Source texts of formatted documents

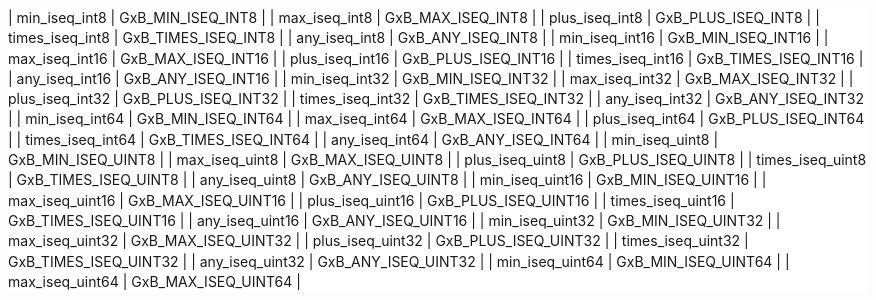 | min_iseq_int8 | GxB_MIN_ISEQ_INT8 |
| max_iseq_int8 | GxB_MAX_ISEQ_INT8 |
| plus_iseq_int8 | GxB_PLUS_ISEQ_INT8 |
| times_iseq_int8 | GxB_TIMES_ISEQ_INT8 |
| any_iseq_int8 | GxB_ANY_ISEQ_INT8 |
| min_iseq_int16 | GxB_MIN_ISEQ_INT16 |
| max_iseq_int16 | GxB_MAX_ISEQ_INT16 |
| plus_iseq_int16 | GxB_PLUS_ISEQ_INT16 |
| times_iseq_int16 | GxB_TIMES_ISEQ_INT16 |
| any_iseq_int16 | GxB_ANY_ISEQ_INT16 |
| min_iseq_int32 | GxB_MIN_ISEQ_INT32 |
| max_iseq_int32 | GxB_MAX_ISEQ_INT32 |
| plus_iseq_int32 | GxB_PLUS_ISEQ_INT32 |
| times_iseq_int32 | GxB_TIMES_ISEQ_INT32 |
| any_iseq_int32 | GxB_ANY_ISEQ_INT32 |
| min_iseq_int64 | GxB_MIN_ISEQ_INT64 |
| max_iseq_int64 | GxB_MAX_ISEQ_INT64 |
| plus_iseq_int64 | GxB_PLUS_ISEQ_INT64 |
| times_iseq_int64 | GxB_TIMES_ISEQ_INT64 |
| any_iseq_int64 | GxB_ANY_ISEQ_INT64 |
| min_iseq_uint8 | GxB_MIN_ISEQ_UINT8 |
| max_iseq_uint8 | GxB_MAX_ISEQ_UINT8 |
| plus_iseq_uint8 | GxB_PLUS_ISEQ_UINT8 |
| times_iseq_uint8 | GxB_TIMES_ISEQ_UINT8 |
| any_iseq_uint8 | GxB_ANY_ISEQ_UINT8 |
| min_iseq_uint16 | GxB_MIN_ISEQ_UINT16 |
| max_iseq_uint16 | GxB_MAX_ISEQ_UINT16 |
| plus_iseq_uint16 | GxB_PLUS_ISEQ_UINT16 |
| times_iseq_uint16 | GxB_TIMES_ISEQ_UINT16 |
| any_iseq_uint16 | GxB_ANY_ISEQ_UINT16 |
| min_iseq_uint32 | GxB_MIN_ISEQ_UINT32 |
| max_iseq_uint32 | GxB_MAX_ISEQ_UINT32 |
| plus_iseq_uint32 | GxB_PLUS_ISEQ_UINT32 |
| times_iseq_uint32 | GxB_TIMES_ISEQ_UINT32 |
| any_iseq_uint32 | GxB_ANY_ISEQ_UINT32 |
| min_iseq_uint64 | GxB_MIN_ISEQ_UINT64 |
| max_iseq_uint64 | GxB_MAX_ISEQ_UINT64 |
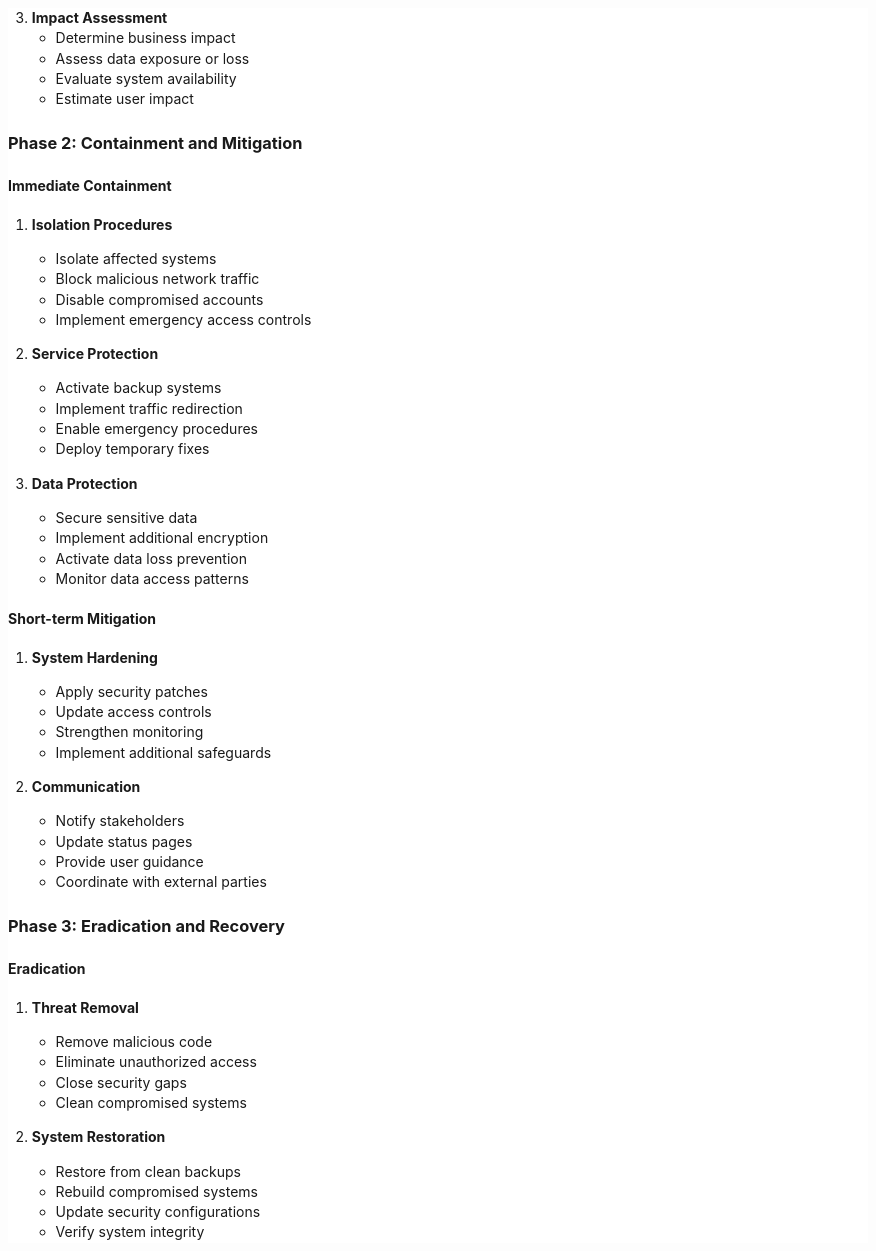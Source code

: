 3. **Impact Assessment**
   - Determine business impact
   - Assess data exposure or loss
   - Evaluate system availability
   - Estimate user impact

### Phase 2: Containment and Mitigation

#### Immediate Containment
1. **Isolation Procedures**
   - Isolate affected systems
   - Block malicious network traffic
   - Disable compromised accounts
   - Implement emergency access controls

2. **Service Protection**
   - Activate backup systems
   - Implement traffic redirection
   - Enable emergency procedures
   - Deploy temporary fixes

3. **Data Protection**
   - Secure sensitive data
   - Implement additional encryption
   - Activate data loss prevention
   - Monitor data access patterns

#### Short-term Mitigation
1. **System Hardening**
   - Apply security patches
   - Update access controls
   - Strengthen monitoring
   - Implement additional safeguards

2. **Communication**
   - Notify stakeholders
   - Update status pages
   - Provide user guidance
   - Coordinate with external parties

### Phase 3: Eradication and Recovery

#### Eradication
1. **Threat Removal**
   - Remove malicious code
   - Eliminate unauthorized access
   - Close security gaps
   - Clean compromised systems

2. **System Restoration**
   - Restore from clean backups
   - Rebuild compromised systems
   - Update security configurations
   - Verify system integrity
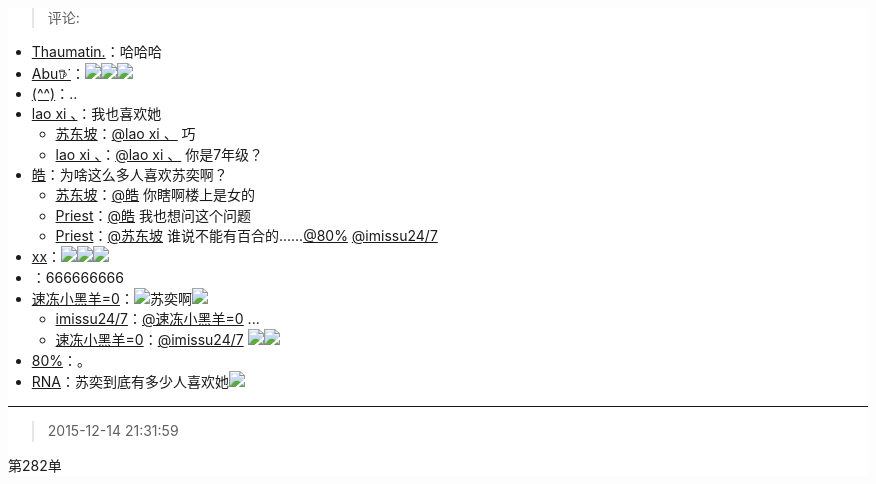
> 评论:

*  [Thaumatin.](https://user.qzone.qq.com/1339539949)：哈哈哈
*  [Abu𖠚ᐝ](https://user.qzone.qq.com/654806747)：![](http://qzonestyle.gtimg.cn/qzone/em/e400824.gif)![](http://qzonestyle.gtimg.cn/qzone/em/e400824.gif)![](http://qzonestyle.gtimg.cn/qzone/em/e400824.gif)
*  [(^^)](https://user.qzone.qq.com/1240379997)：..
*  [lao xi 、](https://user.qzone.qq.com/1463266970)：我也喜欢她
	* [苏东坡](https://user.qzone.qq.com/657220941)：[@lao xi 、](https://user.qzone.qq.com/1463266970) 巧
	* [lao xi 、](https://user.qzone.qq.com/1463266970)：[@lao xi 、](https://user.qzone.qq.com/1463266970) 你是7年级？
*  [皓](https://user.qzone.qq.com/2214636328)：为啥这么多人喜欢苏奕啊？
	* [苏东坡](https://user.qzone.qq.com/657220941)：[@皓](https://user.qzone.qq.com/2214636328) 你瞎啊楼上是女的
	* [Priest](https://user.qzone.qq.com/1479590980)：[@皓](https://user.qzone.qq.com/2214636328) 我也想问这个问题
	* [Priest](https://user.qzone.qq.com/1479590980)：[@苏东坡](https://user.qzone.qq.com/657220941) 谁说不能有百合的......[@80%](https://user.qzone.qq.com/2953206496) [@imissu24/7](https://user.qzone.qq.com/1076017528) 
*  [xx](https://user.qzone.qq.com/2807611952)：![](http://qzonestyle.gtimg.cn/qzone/em/e400824.gif)![](http://qzonestyle.gtimg.cn/qzone/em/e400824.gif)![](http://qzonestyle.gtimg.cn/qzone/em/e400824.gif)
*  [⁢](https://user.qzone.qq.com/1582299248)：666666666
*  [速冻小黑羊=0](https://user.qzone.qq.com/1365777040)：![](http://qzonestyle.gtimg.cn/qzone/em/e400824.gif)苏奕啊![](http://qzonestyle.gtimg.cn/qzone/em/e400824.gif)
	* [imissu24/7](https://user.qzone.qq.com/1076017528)：[@速冻小黑羊=0](https://user.qzone.qq.com/1365777040) ...
	* [速冻小黑羊=0](https://user.qzone.qq.com/1365777040)：[@imissu24/7](https://user.qzone.qq.com/1076017528) ![](http://qzonestyle.gtimg.cn/qzone/em/e400824.gif)![](http://qzonestyle.gtimg.cn/qzone/em/e400824.gif)
*  [80%](https://user.qzone.qq.com/2953206496)：。
*  [RNA](https://user.qzone.qq.com/1531182536)：苏奕到底有多少人喜欢她![](http://qzonestyle.gtimg.cn/qzone/em/e400824.gif)

---
> 2015-12-14 21:31:59

第282单
<div style="width: 800px;" >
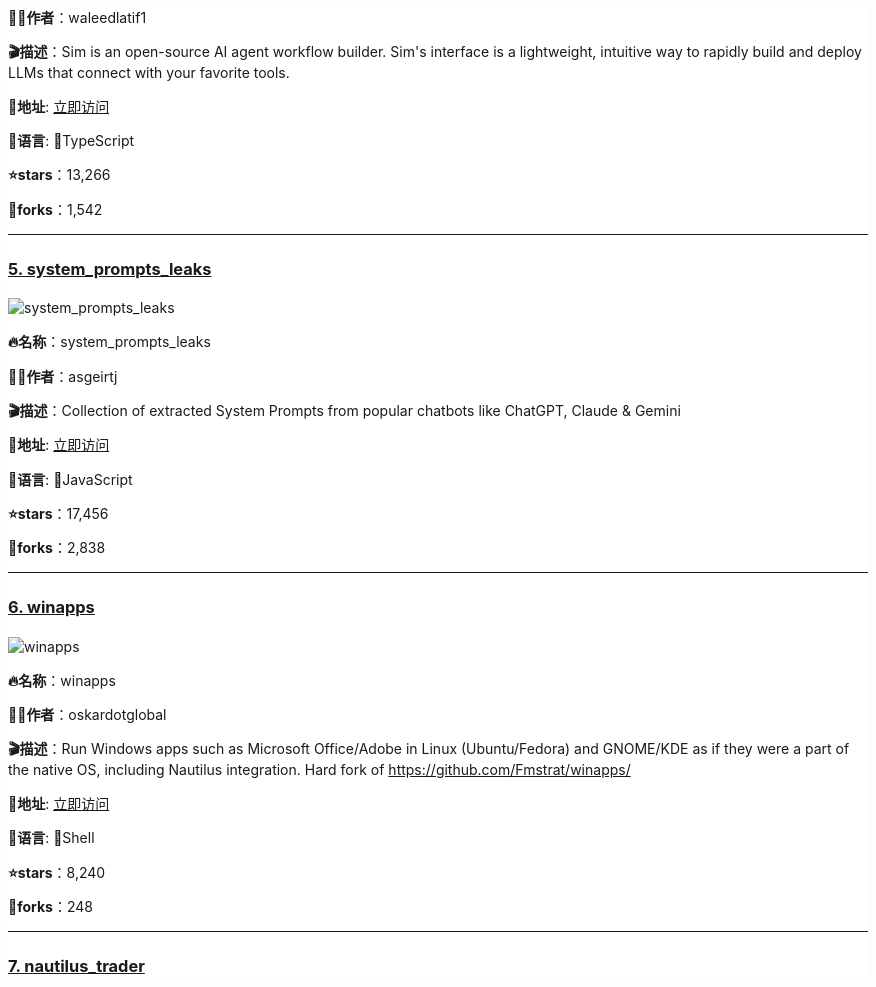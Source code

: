 **🧑‍💻作者**：waleedlatif1 

**🎬描述**：Sim is an open-source AI agent workflow builder. Sim's interface is a lightweight, intuitive way to rapidly build and deploy LLMs that connect with your favorite tools. 

**🔗地址**: [立即访问](https://github.com//simstudioai/sim) 

**👀语言**: 🔺TypeScript 

**⭐stars**：13,266 

**📍forks**：1,542 

--- 

### [5. system_prompts_leaks](https://github.com//asgeirtj/system_prompts_leaks) 

![system_prompts_leaks](https://s0.wp.com/mshots/v1/https://github.com//asgeirtj/system_prompts_leaks?w=600&h=450) 

**🔥名称**：system_prompts_leaks 

**🧑‍💻作者**：asgeirtj 

**🎬描述**：Collection of extracted System Prompts from popular chatbots like ChatGPT, Claude & Gemini 

**🔗地址**: [立即访问](https://github.com//asgeirtj/system_prompts_leaks) 

**👀语言**: 🔺JavaScript 

**⭐stars**：17,456 

**📍forks**：2,838 

--- 

### [6. winapps](https://github.com//winapps-org/winapps) 

![winapps](https://s0.wp.com/mshots/v1/https://github.com//winapps-org/winapps?w=600&h=450) 

**🔥名称**：winapps 

**🧑‍💻作者**：oskardotglobal 

**🎬描述**：Run Windows apps such as Microsoft Office/Adobe in Linux (Ubuntu/Fedora) and GNOME/KDE as if they were a part of the native OS, including Nautilus integration. Hard fork of https://github.com/Fmstrat/winapps/ 

**🔗地址**: [立即访问](https://github.com//winapps-org/winapps) 

**👀语言**: 🔺Shell 

**⭐stars**：8,240 

**📍forks**：248 

--- 

### [7. nautilus_trader](https://github.com//nautechsystems/nautilus_trader)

» **What to do**:
The lines to reproduce run from the one above containing "- Verify system integrity" through the one containing "[lao xi 、](https://user.qzone.qq.com/1463266970)：我也喜欢她". Copy them exactly and leave out all pictures.

» **Solution to the problem**:
   - Verify system integrity
> 评论:

*  [Thaumatin.](https://user.qzone.qq.com/1339539949)：哈哈哈
*  [Abu𖠚ᐝ](https://user.qzone.qq.com/654806747)：![](http://qzonestyle.gtimg.cn/qzone/em/e400824.gif)![](http://qzonestyle.gtimg.cn/qzone/em/e400824.gif)![](http://qzonestyle.gtimg.cn/qzone/em/e400824.gif)
*  [(^^)](https://user.qzone.qq.com/1240379997)：..
*  [lao xi 、](https://user.qzone.qq.com/1463266970)：我也喜欢她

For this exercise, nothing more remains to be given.